Joutsijoki Henry
Annu Int Conf IEEE Eng Med Biol Soc. 2013;2013:3646-9. doi: 10.1109/EMBC.2013.6610333.
Benthic macroinvertebrates play a key role when water quality assessments are made. Benthic macroinvertebrates are difficult to identify and their identification need special expertise. Furthermore, manual identification is slow and expensive process. This paper concerns benthic macroinverte-brate classification when Half-Against-Half (HAH) structure was applied to Support Vector Machine (SVM), Linear Discriminant Analysis (LDA), Quadratic Discriminant Analysis (QDA) and Minimum Mahalanobis Distance Classifier (MMDC) classifiers. Especially, LDA, QDA and MMDC classifiers were for first time applied with HAH structure to benthic macroinvertebrate classification. We performed thorough experiments altogether with ten methods. In the case of HAH-SVM we managed to improve classification results from the earlier research by using a different approach to class division problem. We obtained 96.1% classification accuracy with Radial Basis Function (RBF) kernel. Moreover, new variants of LDA, QDA and MMDC classification methods achieved 89.5% and 91.6% classification accuracies which can be considered as a good result in such a difficult classification task.

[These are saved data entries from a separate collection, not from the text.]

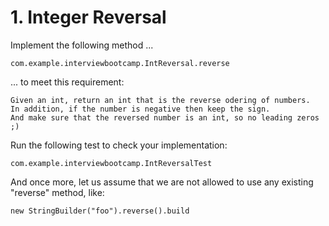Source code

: # 1. Integer Reversal

Implement the following method ...

    com.example.interviewbootcamp.IntReversal.reverse

... to meet this requirement:

    Given an int, return an int that is the reverse odering of numbers.
    In addition, if the number is negative then keep the sign.
    And make sure that the reversed number is an int, so no leading zeros ;)

Run the following test to check your implementation:

    com.example.interviewbootcamp.IntReversalTest

And once more, let us assume that we are not allowed to use any existing "reverse" method, like:

    new StringBuilder("foo").reverse().build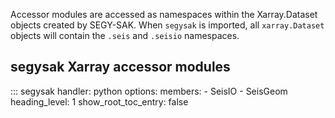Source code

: 
Accessor modules are accessed as namespaces within the Xarray.Dataset objects
created by SEGY-SAK. When ``segysak`` is imported, all ``xarray.Dataset`` objects will
contain the ``.seis`` and ``.seisio`` namespaces.

## segysak Xarray accessor modules

::: segysak
    handler: python
    options:
      members:
        - SeisIO
        - SeisGeom
      heading_level: 1
      show_root_toc_entry: false
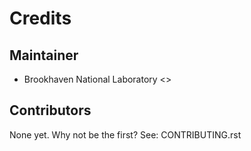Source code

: # Credits

## Maintainer

- Brookhaven National Laboratory \<\>

## Contributors

None yet. Why not be the first? See: CONTRIBUTING.rst
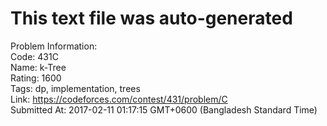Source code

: # This text file was auto-generated  
  
Problem Information:  
Code: 431C  
Name: k-Tree  
Rating: 1600  
Tags: dp, implementation, trees  
Link: https://codeforces.com/contest/431/problem/C  
Submitted At: 2017-02-11 01:17:15 GMT+0600 (Bangladesh Standard Time)  
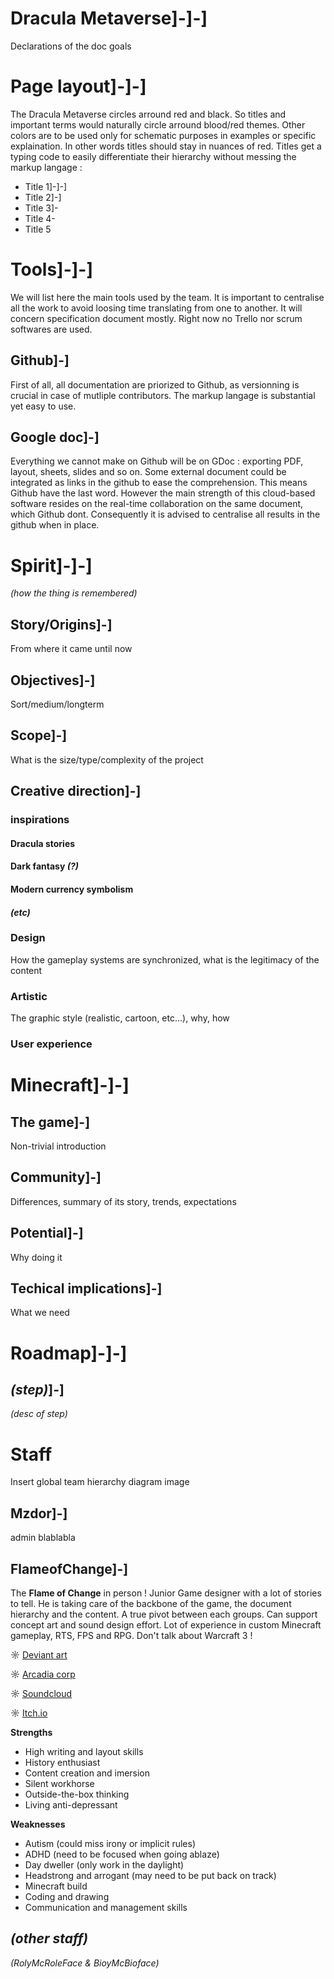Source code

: # Dracula Metaverse]-]-]
Declarations of the doc goals
# Page layout]-]-]
The Dracula Metaverse circles arround red and black. So titles and important terms would naturally circle arround blood/red themes. Other colors are to be used only for schematic purposes in examples or specific explaination. In other words titles should stay in nuances of red.
Titles get a typing code to easily differentiate their hierarchy without messing the markup langage : 
- Title 1]-]-]
- Title 2]-]
- Title 3]-
- Title 4-
- Title 5
# Tools]-]-]
We will list here the main tools used by the team. It is important to centralise all the work to avoid loosing time translating from one to another. It will concern specification document mostly. Right now no Trello nor scrum softwares are used.
## Github]-]
First of all, all documentation are priorized to Github, as versionning is crucial in case of mutliple contributors. The markup langage is substantial yet easy to use.
## Google doc]-]
Everything we cannot make on Github will be on GDoc : exporting PDF, layout, sheets, slides and so on. Some external document could be integrated as links in the github to ease the comprehension. This means Github have the last word. However the main strength of this cloud-based software resides on the real-time collaboration on the same document, which Github dont. Consequently it is advised to centralise all results in the github when in place.
# Spirit]-]-]
*(how the thing is remembered)*
## Story/Origins]-]
From where it came until now
## Objectives]-]
Sort/medium/longterm
## Scope]-]
What is the size/type/complexity of the project
## Creative direction]-]
### inspirations
#### Dracula stories
#### Dark fantasy *(?)*
#### Modern currency symbolism
#### *(etc)*
### Design
How the gameplay systems are synchronized, what is the legitimacy of the content
### Artistic
The graphic style (realistic, cartoon, etc...), why, how
### User experience
# Minecraft]-]-]
## The game]-]
Non-trivial introduction
## Community]-]
Differences, summary of its story, trends, expectations
## Potential]-]
Why doing it
## Techical implications]-]
What we need
# Roadmap]-]-]
## *(step)*]-]
*(desc of step)*
# Staff
Insert global team hierarchy diagram image
## Mzdor]-]
admin blablabla
## FlameofChange]-]
The **Flame of Change** in person ! Junior Game designer with a lot of stories to tell. He is taking care of the backbone of the game, the document hierarchy and the content. A true pivot between each groups. Can support concept art and sound design effort. Lot of experience in custom Minecraft gameplay, RTS, FPS and RPG. Don't talk about Warcraft 3 !

☼ [Deviant art](https://www.deviantart.com/nebkah01jr/gallery)

☼ [Arcadia corp](https://www.arcadia-corporation.com/community/flameofchange)

☼ [Soundcloud](https://soundcloud.com/flameofchange/tracks)

☼ [Itch.io](https://flameofchange.itch.io)

**Strengths**
- High writing and layout skills
- History enthusiast
- Content creation and imersion
- Silent workhorse
- Outside-the-box thinking
- Living anti-depressant

**Weaknesses**
- Autism (could miss irony or implicit rules)
- ADHD (need to be focused when going ablaze)
- Day dweller (only work in the daylight)
- Headstrong and arrogant (may need to be put back on track)
- Minecraft build
- Coding and drawing
- Communication and management skills
## *(other staff)*
*(RolyMcRoleFace & BioyMcBioface)*

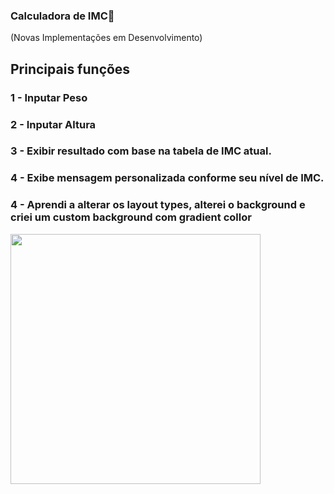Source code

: ### Calculadora de IMC:1234:

(Novas Implementações em Desenvolvimento)



## Principais funções

### 1 - Inputar Peso

### 2 - Inputar Altura

### 3 - Exibir resultado com base na tabela de IMC atual.

### 4 - Exibe mensagem  personalizada conforme seu nível de IMC.

### 4 - Aprendi a alterar os layout types, alterei o background e criei um custom background com gradient collor

<img src="images/imc.gif" width="400">

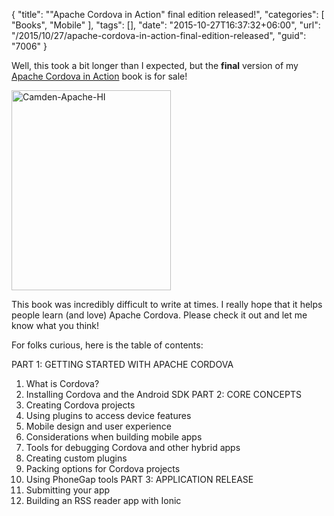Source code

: {
	"title": "\"Apache Cordova in Action\" final edition released!",
	"categories": [
		"Books",
		"Mobile"
	],
	"tags": [],
	"date": "2015-10-27T16:37:32+06:00",
	"url": "/2015/10/27/apache-cordova-in-action-final-edition-released",
	"guid": "7006"
}

Well, this took a bit longer than I expected, but the <strong>final</strong> version of my <a href="https://www.manning.com/books/apache-cordova-in-action">Apache Cordova in Action</a> book is for sale! 

<a href="https://www.manning.com/books/apache-cordova-in-action"><img src="https://static.raymondcamden.com/images/wp-content/uploads/2015/10/Camden-Apache-HI.jpg" alt="Camden-Apache-HI" width="255" height="320" class="aligncenter size-full wp-image-7007 imgborder" /></a>

This book was incredibly difficult to write at times. I really hope that it helps people learn (and love) Apache Cordova. Please check it out and let me know what you think!

For folks curious, here is the table of contents:

PART 1: GETTING STARTED WITH APACHE CORDOVA
1. What is Cordova?
2. Installing Cordova and the Android SDK
PART 2: CORE CONCEPTS
3. Creating Cordova projects
4. Using plugins to access device features
5. Mobile design and user experience
6. Considerations when building mobile apps
7. Tools for debugging Cordova and other hybrid apps
8. Creating custom plugins
9. Packing options for Cordova projects
10. Using PhoneGap tools
PART 3: APPLICATION RELEASE
11. Submitting your app
12. Building an RSS reader app with Ionic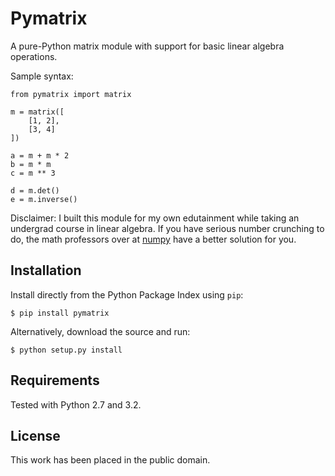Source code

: 
Pymatrix
========

A pure-Python matrix module with support for basic linear algebra operations.

Sample syntax:

    from pymatrix import matrix

    m = matrix([
        [1, 2],
        [3, 4]
    ])

    a = m + m * 2
    b = m * m
    c = m ** 3

    d = m.det()
    e = m.inverse()

Disclaimer: I built this module for my own edutainment while taking an undergrad course in linear algebra. If you have serious number crunching to do, the math professors over at [numpy](http://www.numpy.org/) have a better solution for you.


Installation
------------

Install directly from the Python Package Index using `pip`:

    $ pip install pymatrix

Alternatively, download the source and run:

    $ python setup.py install


Requirements
------------

Tested with Python 2.7 and 3.2.


License
-------

This work has been placed in the public domain.
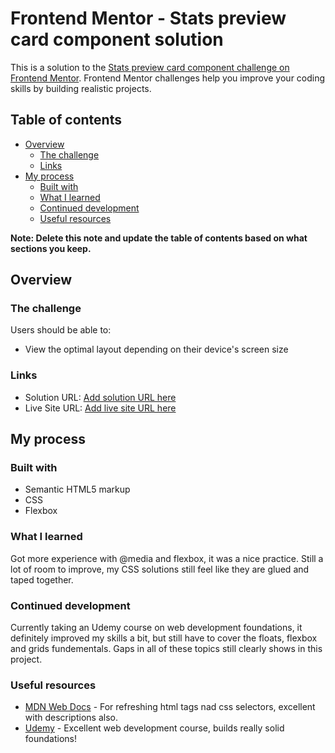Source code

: # Frontend Mentor - Stats preview card component solution

This is a solution to the [Stats preview card component challenge on Frontend Mentor](https://www.frontendmentor.io/challenges/stats-preview-card-component-8JqbgoU62). Frontend Mentor challenges help you improve your coding skills by building realistic projects.

## Table of contents

- [Overview](#overview)
  - [The challenge](#the-challenge)
  - [Links](#links)
- [My process](#my-process)
  - [Built with](#built-with)
  - [What I learned](#what-i-learned)
  - [Continued development](#continued-development)
  - [Useful resources](#useful-resources)

**Note: Delete this note and update the table of contents based on what sections you keep.**

## Overview

### The challenge

Users should be able to:

- View the optimal layout depending on their device's screen size

### Links

- Solution URL: [Add solution URL here](https://your-solution-url.com)
- Live Site URL: [Add live site URL here](https://your-live-site-url.com)

## My process

### Built with

- Semantic HTML5 markup
- CSS
- Flexbox

### What I learned

Got more experience with @media and flexbox, it was a nice practice. Still a lot of room to improve, my CSS solutions still feel like they are glued and taped together.

### Continued development

Currently taking an Udemy course on web development foundations, it definitely improved my skills a bit, but still have to cover the floats, flexbox and grids fundementals. Gaps in all of these topics still clearly shows in this project.

### Useful resources

- [MDN Web Docs](https://developer.mozilla.org/en-US/) - For refreshing html tags nad css selectors, excellent with descriptions also.
- [Udemy](https://www.udemy.com/course/design-and-develop-a-killer-website-with-html5-and-css3/) - Excellent web development course, builds really solid foundations!
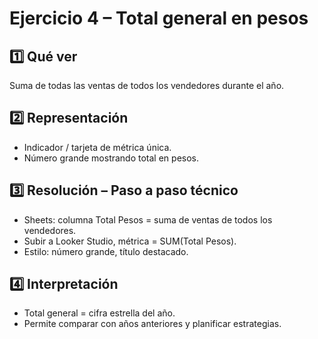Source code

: # Ejercicio 4 – Total general en pesos

## 1️⃣ Qué ver
Suma de todas las ventas de todos los vendedores durante el año.

## 2️⃣ Representación
- Indicador / tarjeta de métrica única.  
- Número grande mostrando total en pesos.

## 3️⃣ Resolución – Paso a paso técnico
- Sheets: columna Total Pesos = suma de ventas de todos los vendedores.  
- Subir a Looker Studio, métrica = SUM(Total Pesos).  
- Estilo: número grande, título destacado.

## 4️⃣ Interpretación
- Total general = cifra estrella del año.  
- Permite comparar con años anteriores y planificar estrategias.
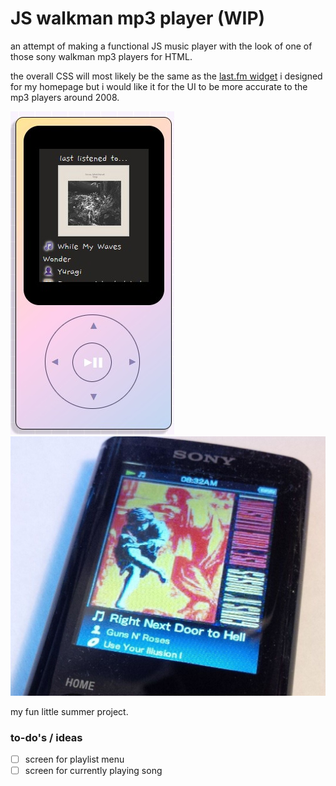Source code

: # JS walkman mp3 player (WIP)

an attempt of making a functional JS music player with the look of one of those sony walkman mp3 players for HTML.

the overall CSS will most likely be the same as the [last.fm widget](https://github.com/biancarosa/lastfm-last-played) i designed for my homepage but i would like it for the UI to be more accurate to the mp3 players around 2008.

![walkman in my homepage](examples/css.jpg)
![irl sony walkman mp3 player](examples/ui2.jpg)

my fun little summer project.

### to-do's / ideas

- [ ] screen for playlist menu
- [ ] screen for currently playing song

在进行水质评估时,底栖大型无脊椎动物起着关键作用。底栖大型无脊椎动物难以识别,其识别需要专业知识。此外,人工识别过程缓慢且成本高昂。本文探讨了将对半(HAH)结构应用于支持向量机(SVM)、线性判别分析(LDA)、二次判别分析(QDA)和最小马氏距离分类器(MMDC)时的底栖大型无脊椎动物分类问题。特别是,LDA、QDA和MMDC分类器首次将HAH结构应用于底栖大型无脊椎动物分类。我们总共用十种方法进行了全面的实验。在HAH-SVM的情况下,我们通过采用不同的类别划分问题处理方法,成功改进了早期研究的分类结果。使用径向基函数(RBF)核,我们获得了96.1%的分类准确率。此外,LDA、QDA和MMDC分类方法的新变体分别达到了89.5%和91.6%的分类准确率,在如此困难的分类任务中,这可被视为一个不错的结果。